UFC 38 was the first show promoted with the benefit of strong television.
UFC signed a 13-week deal with Sky Sports in the U.K. for one or two hours per week on Thursday night of prime-time fights from the company’s tape library. It was the company’s first-ever television deal, designed to build to a live appearance on July 13, 2002, headlined by Matt Hughes defending his welterweight title against former champion Carlos Newton.
The experiment was a huge success. Billed as “The Brawl at the Hall,” it drew a nearly sold-out crowd of 5,000 fans to London’s Royal Albert Hall. Because the fans had seem the fighters regularly on television, they were viewed as television celebrities, as opposed to simply fighters, three years before this became the case in the U.S.

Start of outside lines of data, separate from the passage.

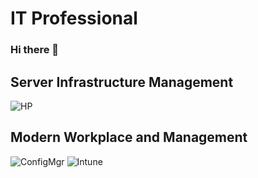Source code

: # IT Professional
### Hi there 👋
## Server Infrastructure Management
![HP](https://img.shields.io/badge/HPE-Administrator-99NN99?style=for-the-badge&logo=hp)


## Modern Workplace and Management
![ConfigMgr](https://img.shields.io/badge/ConfigMgr-Administrator-99NN99?style=for-the-badge&logo=windows)
![Intune](https://img.shields.io/badge/Intune-Administrator-99NN99?style=for-the-badge&logo=microsoft)

<!--
**jays1ngh/jays1ngh** is a ✨ _special_ ✨ repository because its `README.md` (this file) appears on your GitHub profile.

Here are some ideas to get you started:

- 🔭 I’m currently working on ...
- 🌱 I’m currently learning ...
- 👯 I’m looking to collaborate on ...
- 🤔 I’m looking for help with ...
- 💬 Ask me about ...
- 📫 How to reach me: ...
- 😄 Pronouns: ...
- ⚡ Fun fact: ...
-->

Hughes retained the title in the main event in round four, as he trapped Newton’s arms, leaving his head open for punches. Newton was unable to defend himself the was stopped.

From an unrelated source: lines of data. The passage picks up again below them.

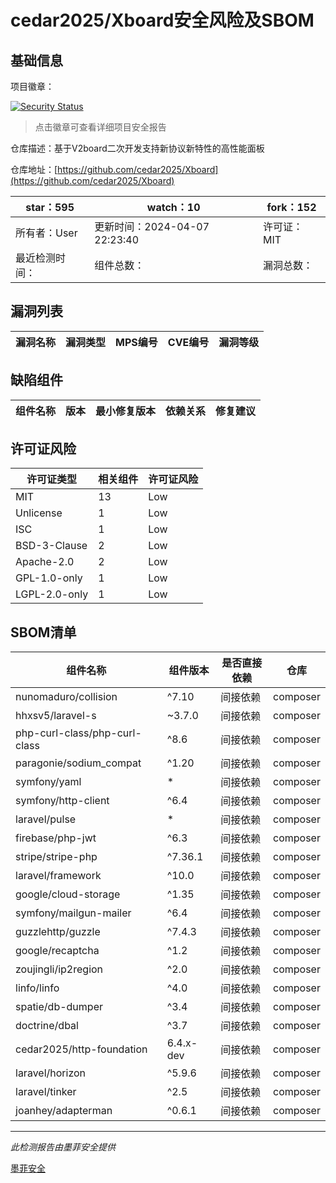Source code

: # cedar2025/Xboard安全风险及SBOM

## 基础信息

项目徽章：

[![Security Status](https://www.murphysec.com/platform3/v31/badge/1777410937728139265.svg)](https://www.murphysec.com/console/report/1731748267798519808/1777410937728139265)

> 点击徽章可查看详细项目安全报告

仓库描述：基于V2board二次开发支持新协议新特性的高性能面板

仓库地址：[https://github.com/cedar2025/Xboard](https://github.com/cedar2025/Xboard)

| star：595 | watch：10 | fork：152 |
| ----------- | -------------- | ------------ |
| 所有者：User | 更新时间：2024-04-07 22:23:40 | 许可证：MIT |
| 最近检测时间： | 组件总数： | 漏洞总数： |




## 漏洞列表

| 漏洞名称 | 漏洞类型 | MPS编号 | CVE编号 | 漏洞等级 |
| ------- | ------ | ------- | ------ | ----- |





## 缺陷组件

| 组件名称 | 版本 | 最小修复版本 | 依赖关系 | 修复建议 |
| -------- | ---- | ------------ | -------- | -------- |





## 许可证风险

| 许可证类型 | 相关组件 | 许可证风险 |
| ---------- | -------- | ---------- |
|MIT|13|Low|
|Unlicense|1|Low|
|ISC|1|Low|
|BSD-3-Clause|2|Low|
|Apache-2.0|2|Low|
|GPL-1.0-only|1|Low|
|LGPL-2.0-only|1|Low|




## SBOM清单

| 组件名称 | 组件版本 | 是否直接依赖 | 仓库 |
| -------- | -------- | ------------ | ---- |
|nunomaduro/collision|^7.10|间接依赖|composer|
|hhxsv5/laravel-s|~3.7.0|间接依赖|composer|
|php-curl-class/php-curl-class|^8.6|间接依赖|composer|
|paragonie/sodium_compat|^1.20|间接依赖|composer|
|symfony/yaml|*|间接依赖|composer|
|symfony/http-client|^6.4|间接依赖|composer|
|laravel/pulse|*|间接依赖|composer|
|firebase/php-jwt|^6.3|间接依赖|composer|
|stripe/stripe-php|^7.36.1|间接依赖|composer|
|laravel/framework|^10.0|间接依赖|composer|
|google/cloud-storage|^1.35|间接依赖|composer|
|symfony/mailgun-mailer|^6.4|间接依赖|composer|
|guzzlehttp/guzzle|^7.4.3|间接依赖|composer|
|google/recaptcha|^1.2|间接依赖|composer|
|zoujingli/ip2region|^2.0|间接依赖|composer|
|linfo/linfo|^4.0|间接依赖|composer|
|spatie/db-dumper|^3.4|间接依赖|composer|
|doctrine/dbal|^3.7|间接依赖|composer|
|cedar2025/http-foundation|6.4.x-dev|间接依赖|composer|
|laravel/horizon|^5.9.6|间接依赖|composer|
|laravel/tinker|^2.5|间接依赖|composer|
|joanhey/adapterman|^0.6.1|间接依赖|composer|


------

*此检测报告由墨菲安全提供*

[墨菲安全](www.murphysec.com)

But the real brawl, it turns out, didn’t happen at the Hall.
After the show, most of the fighters headed to a London night club that provided them with free drinks. A drunken fight broke out in the parking lot. Chuck Liddell, reportedly wasted, dropped guys left and right. Lee Murray, a British fighter now in jail after a bank robbery, was at one point headed for Liddell, saw the damage he was doing, and changed directions. He wound up in front of Tito Ortiz, the UFC’s biggest star.
Stories vary greatly of what happened next, but the most consistent version was that Ortiz threw a punch, and Murray dropped Ortiz with a combination and kicked him in the face when he was down.
UFC 38 also figured one of the biggest upsets to that point in UFC history. Frank Mir was one fight away from a heavyweight title shot, and was given a 35-year-old journeyman fighter from Sunderland, England, Ian Freeman, as a victim. But before the fight, Mir was talking more about his expected next fight with Randy Couture and seemed unconcerned about Freeman. At 23, the undefeated Mir was about to learn a valuable lesson about fighting. Mir threw a few slow high kicks that Freeman watched, and then Freeman cracked Mir in the face. Mir went for a takedown, but ended on the bottom, and Mir connected with one powerful shot after another until Mir was bleeding badly, and ref John McCarthy stopped it.
UFC had signed an unfavorable deal to get on Sky Sports and build the show, and with the ratings being strong, UFC president Dana White wanted better terms when the contract came due. But Sky wasn’t receptive. In controversial move at the time, White refused to sign a new television contract. After building an audience, UFC disappeared from U.K. television for years, and it was five years later before another show was run in the market.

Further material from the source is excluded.